About this exercise: Count every line of the data that includes "into". State only the number.

Dataset excerpts:
————————
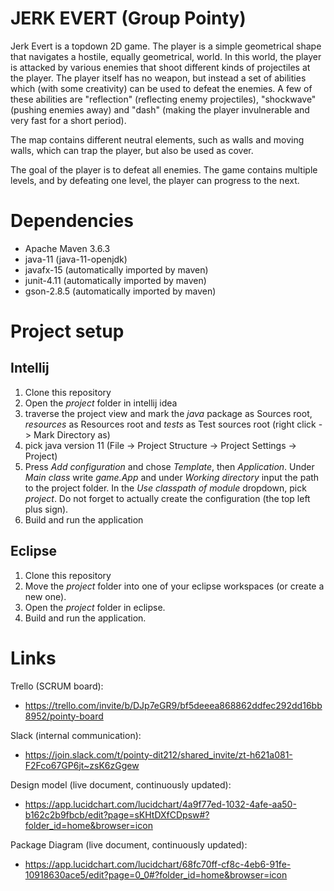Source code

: # JERK EVERT (Group Pointy)
Jerk Evert is a topdown 2D game. The player is a simple geometrical shape that navigates a hostile, equally geometrical, world. In this world, the player is attacked by various enemies that shoot different kinds of projectiles at the player. The player itself has no weapon, but instead a set of abilities which (with some creativity) can be used to defeat the enemies. A few of these abilities are "reflection" (reflecting enemy projectiles), "shockwave" (pushing enemies away) and "dash" (making the player invulnerable and very fast for a short period).

The map contains different neutral elements, such as walls and moving walls, which can trap the player, but also be used as cover.

The goal of the player is to defeat all enemies. The game contains multiple levels, and by defeating one level, the player can progress to the next.

# Dependencies
* Apache Maven 3.6.3 
* java-11 (java-11-openjdk) 
* javafx-15 (automatically imported by maven)
* junit-4.11 (automatically imported by maven)
* gson-2.8.5 (automatically imported by maven)

# Project setup
## Intellij 
1. Clone this repository
2. Open the *project* folder in intellij idea
3. traverse the project view and mark the *java* package as Sources root, *resources* as Resources root and *tests* as Test sources root (right click -> Mark Directory as)
4. pick java version 11 (File -> Project Structure -> Project Settings -> Project)
5. Press *Add configuration* and chose *Template*, then *Application*. Under *Main class* write *game.App* and under *Working directory* input the path to the project folder. In the *Use classpath of module* dropdown, pick *project*. Do not forget to actually create the configuration (the top left plus sign).
6. Build and run the application

## Eclipse 
1. Clone this repository
2. Move the *project* folder into one of your eclipse workspaces (or create a new one).
3. Open the *project* folder in eclipse.
4. Build and run the application.

# Links
Trello (SCRUM board):
* https://trello.com/invite/b/DJp7eGR9/bf5deeea868862ddfec292dd16bb8952/pointy-board

Slack (internal communication):
* https://join.slack.com/t/pointy-dit212/shared_invite/zt-h621a081-F2Fco67GP6jt~zsK6zGgew

Design model (live document, continuously updated):
* https://app.lucidchart.com/lucidchart/4a9f77ed-1032-4afe-aa50-b162c2b9fbcb/edit?page=sKHtDXfCDpsw#?folder_id=home&browser=icon

Package Diagram (live document, continuously updated):
* https://app.lucidchart.com/lucidchart/68fc70ff-cf8c-4eb6-91fe-10918630ace5/edit?page=0_0#?folder_id=home&browser=icon

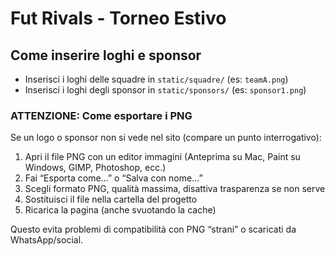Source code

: # Fut Rivals - Torneo Estivo

## Come inserire loghi e sponsor

- Inserisci i loghi delle squadre in `static/squadre/` (es: `teamA.png`)
- Inserisci i loghi degli sponsor in `static/sponsors/` (es: `sponsor1.png`)

### ATTENZIONE: Come esportare i PNG

Se un logo o sponsor non si vede nel sito (compare un punto interrogativo):

1. Apri il file PNG con un editor immagini (Anteprima su Mac, Paint su Windows, GIMP, Photoshop, ecc.)
2. Fai “Esporta come…” o “Salva con nome…”
3. Scegli formato PNG, qualità massima, disattiva trasparenza se non serve
4. Sostituisci il file nella cartella del progetto
5. Ricarica la pagina (anche svuotando la cache)

Questo evita problemi di compatibilità con PNG “strani” o scaricati da WhatsApp/social. 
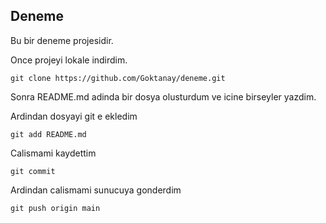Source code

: ## Deneme

Bu bir deneme projesidir.

Once projeyi lokale indirdim.

	git clone https://github.com/Goktanay/deneme.git 

Sonra README.md adinda bir dosya olusturdum ve icine birseyler yazdim.

Ardindan dosyayi git e ekledim

	git add README.md

Calismami kaydettim

	git commit

Ardindan calismami sunucuya gonderdim

	git push origin main


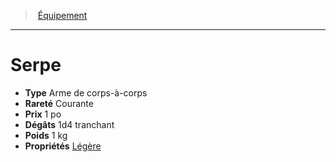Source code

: ﻿---
!EquipmentItem
Type: Arme de corps-à-corps
Price: 1 po
Weight: 1 kg
Rarity: Courante
Damages: 1d4 tranchant
Properties: '[Légère](hd_weapons_legere.md)'
Id: equipment_hd.md#serpe
ParentLink: equipment_hd.md#Équipement
Name: Serpe
ParentName: Équipement
NameLevel: 1
Attributes: {}
AttributesDictionary: >+
  {}

---
> [Équipement](hd_equipment.md)

---

# Serpe

- **Type** Arme de corps-à-corps
- **Rareté** Courante
- **Prix** 1 po
- **Dégâts** 1d4 tranchant
- **Poids** 1 kg
- **Propriétés** [Légère](hd_weapons_legere.md)

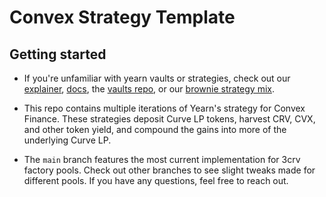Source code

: # Convex Strategy Template

## Getting started

- If you're unfamiliar with yearn vaults or strategies, check out our [explainer](https://medium.com/iearn/yearn-finance-explained-what-are-vaults-and-strategies-96970560432), [docs](https://docs.yearn.finance/getting-started/products/yvaults/overview), the [vaults repo](https://github.com/yearn/yearn-vaults), or our [brownie strategy mix](https://github.com/yearn/brownie-strategy-mix).

- This repo contains multiple iterations of Yearn's strategy for Convex Finance. These strategies deposit Curve LP tokens, harvest CRV, CVX, and other token yield, and compound the gains into more of the underlying Curve LP.

- The `main` branch features the most current implementation for 3crv factory pools. Check out other branches to see slight tweaks made for different pools. If you have any questions, feel free to reach out.
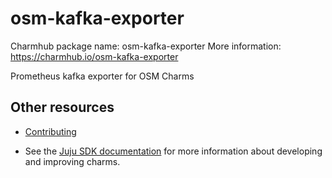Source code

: <!--
Avoid using this README file for information that is maintained or published elsewhere, e.g.:

* metadata.yaml > published on Charmhub
* documentation > published on (or linked to from) Charmhub
* detailed contribution guide > documentation or CONTRIBUTING.md

Use links instead.
-->

# osm-kafka-exporter

Charmhub package name: osm-kafka-exporter
More information: https://charmhub.io/osm-kafka-exporter

Prometheus kafka exporter for OSM Charms

## Other resources

- [Contributing](CONTRIBUTING.md) <!-- or link to other contribution documentation -->

- See the [Juju SDK documentation](https://juju.is/docs/sdk) for more information about developing and improving charms.

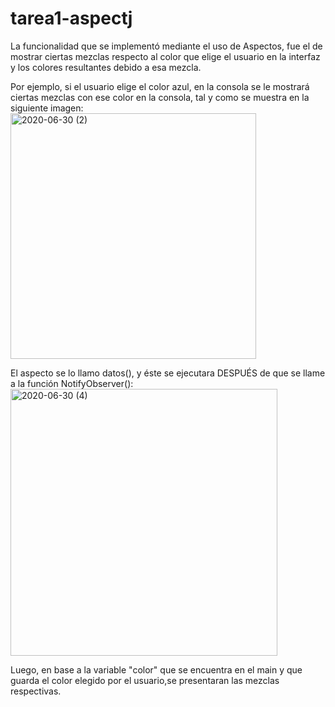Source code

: # tarea1-aspectj
La funcionalidad que se implementó mediante el uso de Aspectos, fue el de mostrar ciertas mezclas respecto al color que elige el usuario
en la interfaz y los colores resultantes debido a esa mezcla.

Por ejemplo, si el usuario elige el color azul, en la consola se le mostrará
ciertas mezclas con ese color en la consola, tal y como se muestra en la siguiente imagen:
<img width="393" alt="2020-06-30 (2)" src="https://user-images.githubusercontent.com/66217847/86188356-fd77bc00-bb03-11ea-9df4-cd4dffe75dfa.png">


El aspecto se lo llamo datos(), y éste se ejecutara DESPUÉS de que se llame a la función NotifyObserver():
<img width="427" alt="2020-06-30 (4)" src="https://user-images.githubusercontent.com/66217847/86188520-7b3bc780-bb04-11ea-9a1c-95ad1c658b6d.png">

Luego, en base a la variable "color" que se encuentra en el main y que guarda el color elegido por
el usuario,se presentaran las mezclas respectivas.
————————
Result of the task: 2